Among the lines listed below, count those that include the string "subjects", and state only the count.

Source texts of formatted documents:
• • • • •
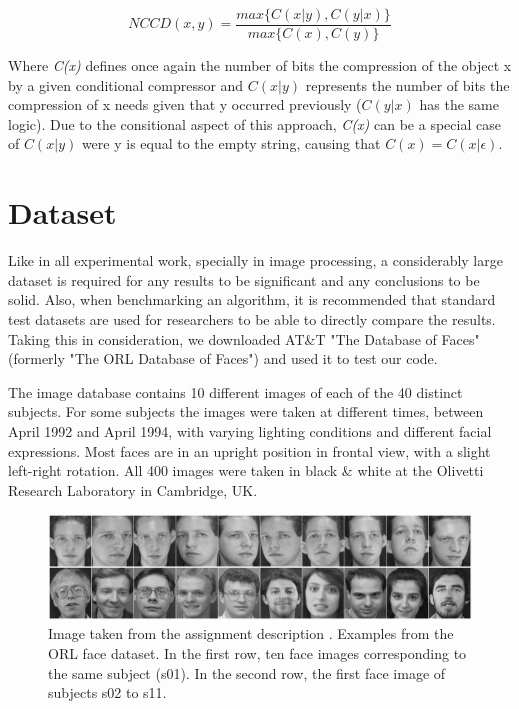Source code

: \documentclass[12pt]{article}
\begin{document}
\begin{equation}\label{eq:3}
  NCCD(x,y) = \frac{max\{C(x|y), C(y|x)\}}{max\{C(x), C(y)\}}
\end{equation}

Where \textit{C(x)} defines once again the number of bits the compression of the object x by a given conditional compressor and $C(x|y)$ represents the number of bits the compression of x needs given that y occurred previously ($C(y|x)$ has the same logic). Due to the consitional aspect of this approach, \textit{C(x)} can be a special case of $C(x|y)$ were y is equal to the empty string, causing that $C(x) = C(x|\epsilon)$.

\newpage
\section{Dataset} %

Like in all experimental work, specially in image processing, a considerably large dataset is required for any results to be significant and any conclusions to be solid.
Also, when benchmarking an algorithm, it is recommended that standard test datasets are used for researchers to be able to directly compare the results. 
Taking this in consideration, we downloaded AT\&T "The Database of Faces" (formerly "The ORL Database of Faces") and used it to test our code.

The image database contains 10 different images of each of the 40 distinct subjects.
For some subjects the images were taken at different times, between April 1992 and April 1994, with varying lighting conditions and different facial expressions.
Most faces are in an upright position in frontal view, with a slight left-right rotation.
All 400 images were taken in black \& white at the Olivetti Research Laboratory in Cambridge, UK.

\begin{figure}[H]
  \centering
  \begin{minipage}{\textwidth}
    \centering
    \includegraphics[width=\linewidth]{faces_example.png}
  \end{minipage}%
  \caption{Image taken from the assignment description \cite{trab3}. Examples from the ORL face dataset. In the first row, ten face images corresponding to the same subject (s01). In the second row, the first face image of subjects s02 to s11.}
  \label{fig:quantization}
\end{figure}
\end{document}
• • • • •
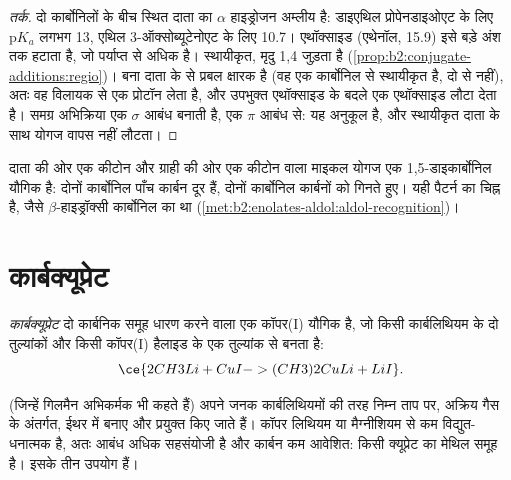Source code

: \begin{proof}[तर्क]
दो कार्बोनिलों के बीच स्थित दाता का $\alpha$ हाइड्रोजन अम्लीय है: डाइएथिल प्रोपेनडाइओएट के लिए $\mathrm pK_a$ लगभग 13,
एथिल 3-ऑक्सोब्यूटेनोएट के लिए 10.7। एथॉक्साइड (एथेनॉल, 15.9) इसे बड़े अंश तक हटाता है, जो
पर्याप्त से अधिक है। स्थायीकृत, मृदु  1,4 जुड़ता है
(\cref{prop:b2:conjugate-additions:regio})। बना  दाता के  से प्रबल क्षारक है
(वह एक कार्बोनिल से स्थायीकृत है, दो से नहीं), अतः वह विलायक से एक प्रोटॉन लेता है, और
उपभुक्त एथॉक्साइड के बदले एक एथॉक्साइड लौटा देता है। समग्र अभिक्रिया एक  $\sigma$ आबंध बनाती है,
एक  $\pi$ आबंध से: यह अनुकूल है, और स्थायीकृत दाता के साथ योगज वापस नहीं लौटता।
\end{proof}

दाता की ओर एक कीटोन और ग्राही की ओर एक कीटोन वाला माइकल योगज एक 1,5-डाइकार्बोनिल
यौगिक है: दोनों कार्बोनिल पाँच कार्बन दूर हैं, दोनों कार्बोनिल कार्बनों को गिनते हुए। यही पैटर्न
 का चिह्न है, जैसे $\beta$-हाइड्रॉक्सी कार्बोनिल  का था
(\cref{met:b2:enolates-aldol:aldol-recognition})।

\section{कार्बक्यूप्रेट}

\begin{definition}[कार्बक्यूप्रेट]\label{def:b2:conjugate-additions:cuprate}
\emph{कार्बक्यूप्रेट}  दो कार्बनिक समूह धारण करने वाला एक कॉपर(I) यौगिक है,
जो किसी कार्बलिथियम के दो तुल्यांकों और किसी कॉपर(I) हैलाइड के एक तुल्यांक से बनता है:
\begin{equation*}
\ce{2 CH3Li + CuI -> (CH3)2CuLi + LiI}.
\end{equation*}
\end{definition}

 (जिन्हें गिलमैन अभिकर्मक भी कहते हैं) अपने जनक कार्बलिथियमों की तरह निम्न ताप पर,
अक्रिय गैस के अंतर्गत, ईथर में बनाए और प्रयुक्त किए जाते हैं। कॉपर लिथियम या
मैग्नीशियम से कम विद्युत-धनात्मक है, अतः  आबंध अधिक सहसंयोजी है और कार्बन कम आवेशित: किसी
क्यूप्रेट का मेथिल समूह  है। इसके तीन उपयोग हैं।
• • • • •
Your response: 3